++++ DATA SUPPLIED ++++
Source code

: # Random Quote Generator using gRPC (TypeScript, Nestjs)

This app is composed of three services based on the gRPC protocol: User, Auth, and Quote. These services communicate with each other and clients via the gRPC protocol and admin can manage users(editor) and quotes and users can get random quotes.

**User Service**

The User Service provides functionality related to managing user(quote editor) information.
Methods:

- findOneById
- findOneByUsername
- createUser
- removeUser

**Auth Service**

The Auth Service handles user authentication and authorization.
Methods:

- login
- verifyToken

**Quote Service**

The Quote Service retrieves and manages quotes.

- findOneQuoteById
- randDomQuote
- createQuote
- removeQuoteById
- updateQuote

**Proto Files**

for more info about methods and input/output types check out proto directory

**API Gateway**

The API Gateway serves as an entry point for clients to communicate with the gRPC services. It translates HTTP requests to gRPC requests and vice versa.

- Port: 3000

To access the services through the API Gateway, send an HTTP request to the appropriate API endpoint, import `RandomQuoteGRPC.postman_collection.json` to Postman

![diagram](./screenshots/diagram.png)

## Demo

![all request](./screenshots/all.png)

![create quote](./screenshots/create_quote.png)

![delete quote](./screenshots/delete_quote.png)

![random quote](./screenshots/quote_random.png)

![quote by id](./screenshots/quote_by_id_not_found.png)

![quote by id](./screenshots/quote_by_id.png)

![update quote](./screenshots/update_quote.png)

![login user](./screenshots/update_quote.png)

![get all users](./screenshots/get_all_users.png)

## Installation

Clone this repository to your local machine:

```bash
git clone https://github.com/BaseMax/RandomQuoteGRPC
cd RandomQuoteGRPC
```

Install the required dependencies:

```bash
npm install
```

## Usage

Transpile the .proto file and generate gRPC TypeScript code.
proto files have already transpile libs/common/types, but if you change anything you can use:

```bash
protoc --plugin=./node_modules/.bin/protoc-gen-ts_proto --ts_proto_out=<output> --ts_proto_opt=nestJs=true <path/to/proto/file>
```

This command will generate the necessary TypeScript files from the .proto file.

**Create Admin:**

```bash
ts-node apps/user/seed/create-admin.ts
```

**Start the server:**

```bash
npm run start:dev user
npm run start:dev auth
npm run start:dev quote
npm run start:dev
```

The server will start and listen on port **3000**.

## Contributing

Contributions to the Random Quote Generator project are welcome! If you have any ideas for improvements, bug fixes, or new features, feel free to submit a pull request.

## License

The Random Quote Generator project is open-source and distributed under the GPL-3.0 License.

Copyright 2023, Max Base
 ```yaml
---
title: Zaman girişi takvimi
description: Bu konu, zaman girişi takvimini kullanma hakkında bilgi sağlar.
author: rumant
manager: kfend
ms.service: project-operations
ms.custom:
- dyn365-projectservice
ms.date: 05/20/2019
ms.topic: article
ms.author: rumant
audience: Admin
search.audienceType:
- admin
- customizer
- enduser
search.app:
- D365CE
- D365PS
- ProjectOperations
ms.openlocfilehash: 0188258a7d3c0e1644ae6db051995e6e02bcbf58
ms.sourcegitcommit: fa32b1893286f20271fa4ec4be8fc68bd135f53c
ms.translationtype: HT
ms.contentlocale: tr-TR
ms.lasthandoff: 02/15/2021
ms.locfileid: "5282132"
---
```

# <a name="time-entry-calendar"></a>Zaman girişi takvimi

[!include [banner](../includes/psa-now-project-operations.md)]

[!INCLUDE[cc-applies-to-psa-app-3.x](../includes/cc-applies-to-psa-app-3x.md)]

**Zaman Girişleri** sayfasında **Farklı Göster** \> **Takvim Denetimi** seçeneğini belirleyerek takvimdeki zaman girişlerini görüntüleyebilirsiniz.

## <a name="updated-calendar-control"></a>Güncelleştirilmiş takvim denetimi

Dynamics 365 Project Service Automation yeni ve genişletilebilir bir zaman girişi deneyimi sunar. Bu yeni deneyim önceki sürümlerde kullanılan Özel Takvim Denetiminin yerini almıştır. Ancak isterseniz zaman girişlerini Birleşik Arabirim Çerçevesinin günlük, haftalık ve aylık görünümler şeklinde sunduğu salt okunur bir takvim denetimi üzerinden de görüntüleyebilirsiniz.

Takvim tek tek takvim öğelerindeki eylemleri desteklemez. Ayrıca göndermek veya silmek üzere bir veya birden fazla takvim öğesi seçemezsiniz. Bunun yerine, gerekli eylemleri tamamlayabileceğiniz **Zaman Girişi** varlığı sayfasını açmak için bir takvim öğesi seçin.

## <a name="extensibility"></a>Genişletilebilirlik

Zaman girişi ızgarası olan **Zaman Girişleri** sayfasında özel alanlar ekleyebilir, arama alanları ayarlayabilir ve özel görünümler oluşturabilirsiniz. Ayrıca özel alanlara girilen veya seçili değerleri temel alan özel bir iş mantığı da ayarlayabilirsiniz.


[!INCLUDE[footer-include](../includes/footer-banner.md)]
++++
:: PROBLEM TO WORK ON ::
Would you copy the data exactly as shown above?

:: EXERCISE RESULT ::
Source code

: # Random Quote Generator using gRPC (TypeScript, Nestjs)

This app is composed of three services based on the gRPC protocol: User, Auth, and Quote. These services communicate with each other and clients via the gRPC protocol and admin can manage users(editor) and quotes and users can get random quotes.

**User Service**

The User Service provides functionality related to managing user(quote editor) information.
Methods:

- findOneById
- findOneByUsername
- createUser
- removeUser

**Auth Service**

The Auth Service handles user authentication and authorization.
Methods:

- login
- verifyToken

**Quote Service**

The Quote Service retrieves and manages quotes.

- findOneQuoteById
- randDomQuote
- createQuote
- removeQuoteById
- updateQuote

**Proto Files**

for more info about methods and input/output types check out proto directory

**API Gateway**

The API Gateway serves as an entry point for clients to communicate with the gRPC services. It translates HTTP requests to gRPC requests and vice versa.

- Port: 3000

To access the services through the API Gateway, send an HTTP request to the appropriate API endpoint, import `RandomQuoteGRPC.postman_collection.json` to Postman

![diagram](./screenshots/diagram.png)

## Demo

![all request](./screenshots/all.png)

![create quote](./screenshots/create_quote.png)

![delete quote](./screenshots/delete_quote.png)

![random quote](./screenshots/quote_random.png)

![quote by id](./screenshots/quote_by_id_not_found.png)

![quote by id](./screenshots/quote_by_id.png)

![update quote](./screenshots/update_quote.png)

![login user](./screenshots/update_quote.png)

![get all users](./screenshots/get_all_users.png)

## Installation

Clone this repository to your local machine:

```bash
git clone https://github.com/BaseMax/RandomQuoteGRPC
cd RandomQuoteGRPC
```

Install the required dependencies:

```bash
npm install
```

## Usage

Transpile the .proto file and generate gRPC TypeScript code.
proto files have already transpile libs/common/types, but if you change anything you can use:

```bash
protoc --plugin=./node_modules/.bin/protoc-gen-ts_proto --ts_proto_out=<output> --ts_proto_opt=nestJs=true <path/to/proto/file>
```

This command will generate the necessary TypeScript files from the .proto file.

**Create Admin:**

```bash
ts-node apps/user/seed/create-admin.ts
```

**Start the server:**

```bash
npm run start:dev user
npm run start:dev auth
npm run start:dev quote
npm run start:dev
```

The server will start and listen on port **3000**.

## Contributing

Contributions to the Random Quote Generator project are welcome! If you have any ideas for improvements, bug fixes, or new features, feel free to submit a pull request.

## License

The Random Quote Generator project is open-source and distributed under the GPL-3.0 License.

Copyright 2023, Max Base
 ```yaml
---
title: Zaman girişi takvimi
description: Bu konu, zaman girişi takvimini kullanma hakkında bilgi sağlar.
author: rumant
manager: kfend
ms.service: project-operations
ms.custom:
- dyn365-projectservice
ms.date: 05/20/2019
ms.topic: article
ms.author: rumant
audience: Admin
search.audienceType:
- admin
- customizer
- enduser
search.app:
- D365CE
- D365PS
- ProjectOperations
ms.openlocfilehash: 0188258a7d3c0e1644ae6db051995e6e02bcbf58
ms.sourcegitcommit: fa32b1893286f20271fa4ec4be8fc68bd135f53c
ms.translationtype: HT
ms.contentlocale: tr-TR
ms.lasthandoff: 02/15/2021
ms.locfileid: "5282132"
---
```

# <a name="time-entry-calendar"></a>Zaman girişi takvimi

[!include [banner](../includes/psa-now-project-operations.md)]

[!INCLUDE[cc-applies-to-psa-app-3.x](../includes/cc-applies-to-psa-app-3x.md)]

**Zaman Girişleri** sayfasında **Farklı Göster** \> **Takvim Denetimi** seçeneğini belirleyerek takvimdeki zaman girişlerini görüntüleyebilirsiniz.

## <a name="updated-calendar-control"></a>Güncelleştirilmiş takvim denetimi

Dynamics 365 Project Service Automation yeni ve genişletilebilir bir zaman girişi deneyimi sunar. Bu yeni deneyim önceki sürümlerde kullanılan Özel Takvim Denetiminin yerini almıştır. Ancak isterseniz zaman girişlerini Birleşik Arabirim Çerçevesinin günlük, haftalık ve aylık görünümler şeklinde sunduğu salt okunur bir takvim denetimi üzerinden de görüntüleyebilirsiniz.

Takvim tek tek takvim öğelerindeki eylemleri desteklemez. Ayrıca göndermek veya silmek üzere bir veya birden fazla takvim öğesi seçemezsiniz. Bunun yerine, gerekli eylemleri tamamlayabileceğiniz **Zaman Girişi** varlığı sayfasını açmak için bir takvim öğesi seçin.

## <a name="extensibility"></a>Genişletilebilirlik

Zaman girişi ızgarası olan **Zaman Girişleri** sayfasında özel alanlar ekleyebilir, arama alanları ayarlayabilir ve özel görünümler oluşturabilirsiniz. Ayrıca özel alanlara girilen veya seçili değerleri temel alan özel bir iş mantığı da ayarlayabilirsiniz.


[!INCLUDE[footer-include](../includes/footer-banner.md)]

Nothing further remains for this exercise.